Most mainstream (i.e. non fundamentalist) religious groups in the US are not objectively exploitative, do not prevent members from leaving once joined, do not attempt to cut followers from the rest of the world, nor do they encourage “total” commitment to the cult, whatever that might mean. We can debate the term “exploitative,” but remember that religion as practiced differs from religious doctrine. I’d go a step further and say many fundamentalist groups do not fit these criteria either, although exceptions certainly exist.

The Chinese Government supposedly try to discredit them by saying they practise “dangerous beliefs”, such as teaching their followers not to go to hospital for treatment, avoid medication and that they will be invicinble, unharmable by any weapons.

He agrees with you, Ithink: he’s objecting that a casual use of the term “cult” risks incorporating damn near everyone.

Derleth improves with many readings.

According to The Independent, they also have highly unnattractive views on homosexuality and race, believe that their leader can fly, walk on water and talk to god, and encourage absolute obedience to the movement’s commands. On the other hand, the meditation/exercise technqiues that make up a good deal of Falun Gong’s core beliefs apparently do have health benefits and were officially endorsed by the Chinese government prior to their popular (not necessarily political) demonstrations in 1992 or thereabouts. I don’t think they are an overtly political movement (most of their demonstrations seem to be basically “stop persecuting us”- which is reasonable, I suppose). They seem to be focused on spiritual development, whatever that may mean.
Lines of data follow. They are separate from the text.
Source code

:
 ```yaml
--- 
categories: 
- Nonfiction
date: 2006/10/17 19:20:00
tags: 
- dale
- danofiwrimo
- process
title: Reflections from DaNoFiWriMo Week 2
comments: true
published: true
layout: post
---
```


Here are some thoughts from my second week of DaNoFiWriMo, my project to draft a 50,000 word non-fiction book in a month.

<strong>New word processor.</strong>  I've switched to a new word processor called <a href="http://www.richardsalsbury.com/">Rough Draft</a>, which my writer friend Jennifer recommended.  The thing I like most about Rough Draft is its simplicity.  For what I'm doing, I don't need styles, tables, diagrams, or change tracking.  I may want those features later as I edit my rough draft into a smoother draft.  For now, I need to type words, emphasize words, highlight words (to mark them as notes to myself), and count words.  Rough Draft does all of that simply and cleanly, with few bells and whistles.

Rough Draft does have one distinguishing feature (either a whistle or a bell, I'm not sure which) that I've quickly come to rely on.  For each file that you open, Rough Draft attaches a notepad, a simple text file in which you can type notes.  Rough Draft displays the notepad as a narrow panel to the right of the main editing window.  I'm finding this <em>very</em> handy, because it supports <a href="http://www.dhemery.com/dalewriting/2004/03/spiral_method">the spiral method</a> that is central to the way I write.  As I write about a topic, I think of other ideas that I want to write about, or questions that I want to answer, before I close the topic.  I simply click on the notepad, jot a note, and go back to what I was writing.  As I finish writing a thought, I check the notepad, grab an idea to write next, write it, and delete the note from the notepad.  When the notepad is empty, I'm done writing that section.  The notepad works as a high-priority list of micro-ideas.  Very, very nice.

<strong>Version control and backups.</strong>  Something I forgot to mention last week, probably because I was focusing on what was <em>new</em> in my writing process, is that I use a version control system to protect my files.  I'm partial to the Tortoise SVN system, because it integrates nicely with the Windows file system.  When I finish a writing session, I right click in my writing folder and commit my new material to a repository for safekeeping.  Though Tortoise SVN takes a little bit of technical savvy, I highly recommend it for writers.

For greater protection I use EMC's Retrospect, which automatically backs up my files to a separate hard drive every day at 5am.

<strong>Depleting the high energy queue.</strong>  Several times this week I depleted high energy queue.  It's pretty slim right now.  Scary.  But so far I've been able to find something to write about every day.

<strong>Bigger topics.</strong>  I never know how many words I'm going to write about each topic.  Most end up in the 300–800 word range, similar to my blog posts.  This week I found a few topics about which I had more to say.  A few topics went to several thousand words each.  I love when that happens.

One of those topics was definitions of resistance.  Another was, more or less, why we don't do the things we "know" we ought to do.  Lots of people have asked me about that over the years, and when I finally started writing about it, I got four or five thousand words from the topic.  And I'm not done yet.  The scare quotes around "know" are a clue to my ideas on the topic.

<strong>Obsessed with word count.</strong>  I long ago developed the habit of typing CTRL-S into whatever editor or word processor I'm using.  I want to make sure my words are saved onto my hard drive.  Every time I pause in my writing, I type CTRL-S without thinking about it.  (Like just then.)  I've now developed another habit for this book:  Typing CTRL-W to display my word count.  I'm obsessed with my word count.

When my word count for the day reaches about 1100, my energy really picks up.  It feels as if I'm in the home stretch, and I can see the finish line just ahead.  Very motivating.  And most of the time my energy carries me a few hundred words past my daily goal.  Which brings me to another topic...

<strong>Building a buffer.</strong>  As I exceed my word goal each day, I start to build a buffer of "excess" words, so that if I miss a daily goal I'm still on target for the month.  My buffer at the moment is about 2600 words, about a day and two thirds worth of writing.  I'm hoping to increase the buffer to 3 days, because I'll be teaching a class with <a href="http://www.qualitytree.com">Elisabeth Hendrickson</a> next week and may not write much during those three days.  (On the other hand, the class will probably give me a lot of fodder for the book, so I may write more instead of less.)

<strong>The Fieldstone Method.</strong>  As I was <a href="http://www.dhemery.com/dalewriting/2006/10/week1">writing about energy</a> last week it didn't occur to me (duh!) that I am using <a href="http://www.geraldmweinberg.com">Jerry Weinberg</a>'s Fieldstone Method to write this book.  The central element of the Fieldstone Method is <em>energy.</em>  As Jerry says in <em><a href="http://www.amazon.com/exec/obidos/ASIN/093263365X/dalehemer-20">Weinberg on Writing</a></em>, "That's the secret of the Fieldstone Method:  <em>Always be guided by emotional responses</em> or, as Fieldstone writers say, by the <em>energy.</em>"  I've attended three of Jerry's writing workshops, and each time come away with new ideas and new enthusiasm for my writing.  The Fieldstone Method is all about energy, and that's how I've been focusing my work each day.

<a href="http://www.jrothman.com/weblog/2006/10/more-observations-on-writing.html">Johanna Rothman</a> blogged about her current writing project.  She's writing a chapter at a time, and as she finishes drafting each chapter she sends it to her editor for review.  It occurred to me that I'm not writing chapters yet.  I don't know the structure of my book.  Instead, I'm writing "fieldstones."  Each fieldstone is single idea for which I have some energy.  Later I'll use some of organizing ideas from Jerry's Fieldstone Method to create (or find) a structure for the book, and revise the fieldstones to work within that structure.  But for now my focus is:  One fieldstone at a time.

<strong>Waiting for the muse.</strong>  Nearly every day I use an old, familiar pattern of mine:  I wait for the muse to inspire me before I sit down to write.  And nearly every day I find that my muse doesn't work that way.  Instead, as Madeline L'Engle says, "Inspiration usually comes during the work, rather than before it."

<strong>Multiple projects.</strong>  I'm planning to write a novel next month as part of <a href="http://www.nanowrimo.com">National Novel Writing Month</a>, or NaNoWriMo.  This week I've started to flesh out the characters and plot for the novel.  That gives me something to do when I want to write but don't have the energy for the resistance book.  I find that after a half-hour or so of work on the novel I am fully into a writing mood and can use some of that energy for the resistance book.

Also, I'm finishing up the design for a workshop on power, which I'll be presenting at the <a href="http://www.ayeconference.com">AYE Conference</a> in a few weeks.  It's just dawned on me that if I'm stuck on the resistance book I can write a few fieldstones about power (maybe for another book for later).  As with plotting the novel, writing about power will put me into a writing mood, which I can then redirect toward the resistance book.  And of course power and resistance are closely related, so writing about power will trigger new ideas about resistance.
Does anyone know how the government tracks down believers? All I ever hear about are protesters getting arrested during protests. Finding them when they’re not gathered in large, obvious groups seems kind of unproductive to me. Not to justify the government’s actions or anything, but maybe if they stopped protesting, they’d stop being persecuted?

Just as an anecdote, my grandma and several or her friends were heavily into Falun Gong some 8 years back. They’ve all since dismissed it as bogus but back then they bought all the books and slept with them under their pillows and crap. Everybody knew and nobody cared. Except, of course, for LittleRamenMonster and her cousin who thought it would be hilarious to make fun of it every chance they got :rolleyes:

Well, given that citizens can be arrested and imprisoned for crimes such as possessing a photograph of the Dalai Lama, I should imagine that they arrest anyone they find in possession of the books, photographs of the leader, Falun Gong equipment (those mediation mats, for example), whatever. As to how they find them? Well, China is a police state- surveillance and random searches, I’d think.

Plus every block has a “nosy neighbor” who will turn you in. (1.)

  1. “The Execution of Mayor Yin and Other Stories from the Great Proletarian Cultural Revolution” Chen Jo-hsi

Great book.

FWIW, my tai chi teacher once mentioned that there really is a Falun Gong school of qigong, but that the well-known Falun Gong people don’t actually practice it.

Random searches? cite? China is very far away from a police state and nobody I know living there would tolerate random searches of their apartments without a warrant or just cause.

Cultural Revolution, Tiananmen Square ring a bell?

What, you think EVERY day in China is June 4th?